**Exercise objective**
The records below are to be repeated exactly, minus any pictures.

**Dataset content**

*** Begin section ***

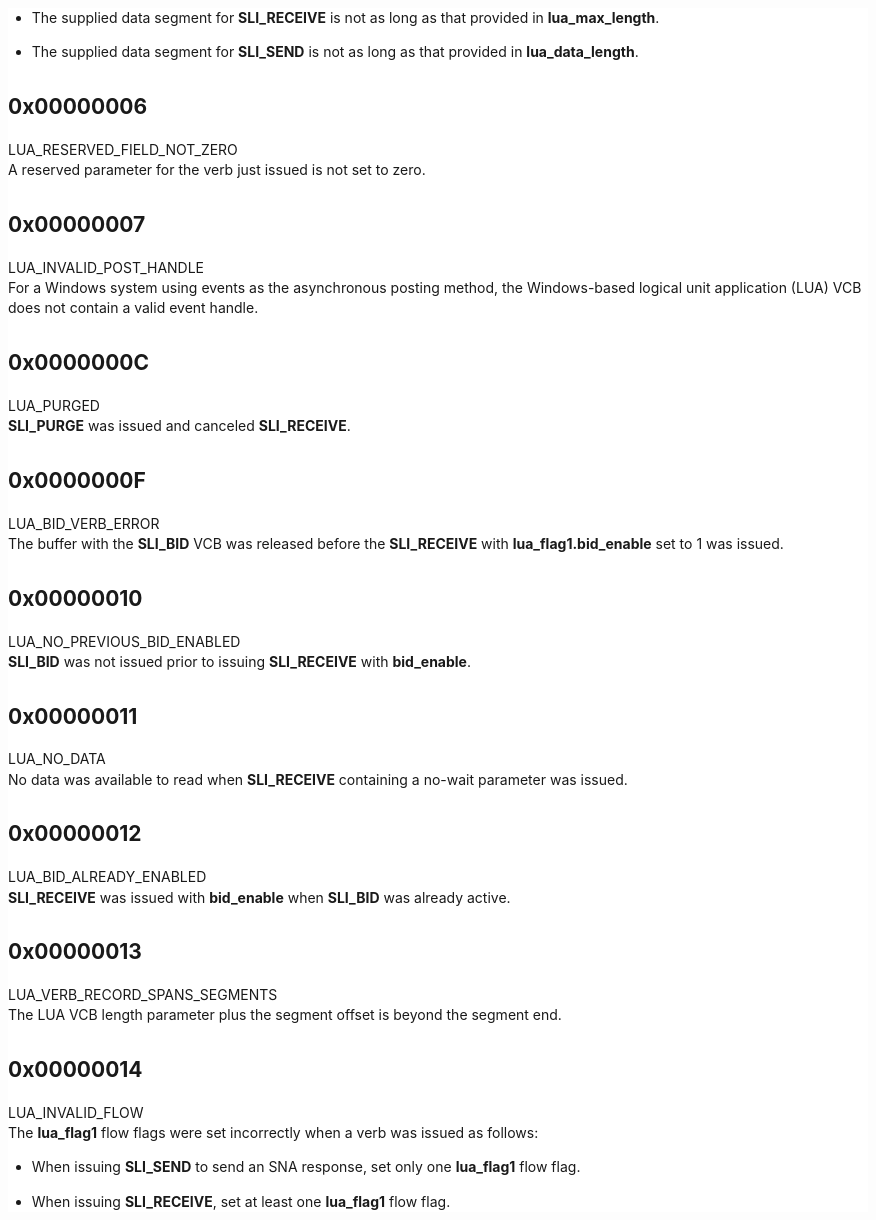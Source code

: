 -   The supplied data segment for **SLI_RECEIVE** is not as long as that provided in **lua_max_length**.  
  
-   The supplied data segment for **SLI_SEND** is not as long as that provided in **lua_data_length**.  
  
## 0x00000006  
 LUA_RESERVED_FIELD_NOT_ZERO  
 A reserved parameter for the verb just issued is not set to zero.  
  
## 0x00000007  
 LUA_INVALID_POST_HANDLE  
 For a Windows system using events as the asynchronous posting method, the Windows-based logical unit application (LUA) VCB does not contain a valid event handle.  
  
## 0x0000000C  
 LUA_PURGED  
 **SLI_PURGE** was issued and canceled **SLI_RECEIVE**.  
  
## 0x0000000F  
 LUA_BID_VERB_ERROR  
 The buffer with the **SLI_BID** VCB was released before the **SLI_RECEIVE** with **lua_flag1.bid_enable** set to 1 was issued.  
  
## 0x00000010  
 LUA_NO_PREVIOUS_BID_ENABLED  
 **SLI_BID** was not issued prior to issuing **SLI_RECEIVE** with **bid_enable**.  
  
## 0x00000011  
 LUA_NO_DATA  
 No data was available to read when **SLI_RECEIVE** containing a no-wait parameter was issued.  
  
## 0x00000012  
 LUA_BID_ALREADY_ENABLED  
 **SLI_RECEIVE** was issued with **bid_enable** when **SLI_BID** was already active.  
  
## 0x00000013  
 LUA_VERB_RECORD_SPANS_SEGMENTS  
 The LUA VCB length parameter plus the segment offset is beyond the segment end.  
  
## 0x00000014  
 LUA_INVALID_FLOW  
 The **lua_flag1** flow flags were set incorrectly when a verb was issued as follows:  
  
-   When issuing **SLI_SEND** to send an SNA response, set only one **lua_flag1** flow flag.  
  
-   When issuing **SLI_RECEIVE**, set at least one **lua_flag1** flow flag.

*** End section ***

**Answer section**
Source code

: -   The supplied data segment for **SLI_RECEIVE** is not as long as that provided in **lua_max_length**.  
  
-   The supplied data segment for **SLI_SEND** is not as long as that provided in **lua_data_length**.  
  
## 0x00000006  
 LUA_RESERVED_FIELD_NOT_ZERO  
 A reserved parameter for the verb just issued is not set to zero.  
  
## 0x00000007  
 LUA_INVALID_POST_HANDLE  
 For a Windows system using events as the asynchronous posting method, the Windows-based logical unit application (LUA) VCB does not contain a valid event handle.  
  
## 0x0000000C  
 LUA_PURGED  
 **SLI_PURGE** was issued and canceled **SLI_RECEIVE**.  
  
## 0x0000000F  
 LUA_BID_VERB_ERROR  
 The buffer with the **SLI_BID** VCB was released before the **SLI_RECEIVE** with **lua_flag1.bid_enable** set to 1 was issued.  
  
## 0x00000010  
 LUA_NO_PREVIOUS_BID_ENABLED  
 **SLI_BID** was not issued prior to issuing **SLI_RECEIVE** with **bid_enable**.  
  
## 0x00000011  
 LUA_NO_DATA  
 No data was available to read when **SLI_RECEIVE** containing a no-wait parameter was issued.  
  
## 0x00000012  
 LUA_BID_ALREADY_ENABLED  
 **SLI_RECEIVE** was issued with **bid_enable** when **SLI_BID** was already active.  
  
## 0x00000013  
 LUA_VERB_RECORD_SPANS_SEGMENTS  
 The LUA VCB length parameter plus the segment offset is beyond the segment end.  
  
## 0x00000014  
 LUA_INVALID_FLOW  
 The **lua_flag1** flow flags were set incorrectly when a verb was issued as follows:  
  
-   When issuing **SLI_SEND** to send an SNA response, set only one **lua_flag1** flow flag.  
  
-   When issuing **SLI_RECEIVE**, set at least one **lua_flag1** flow flag.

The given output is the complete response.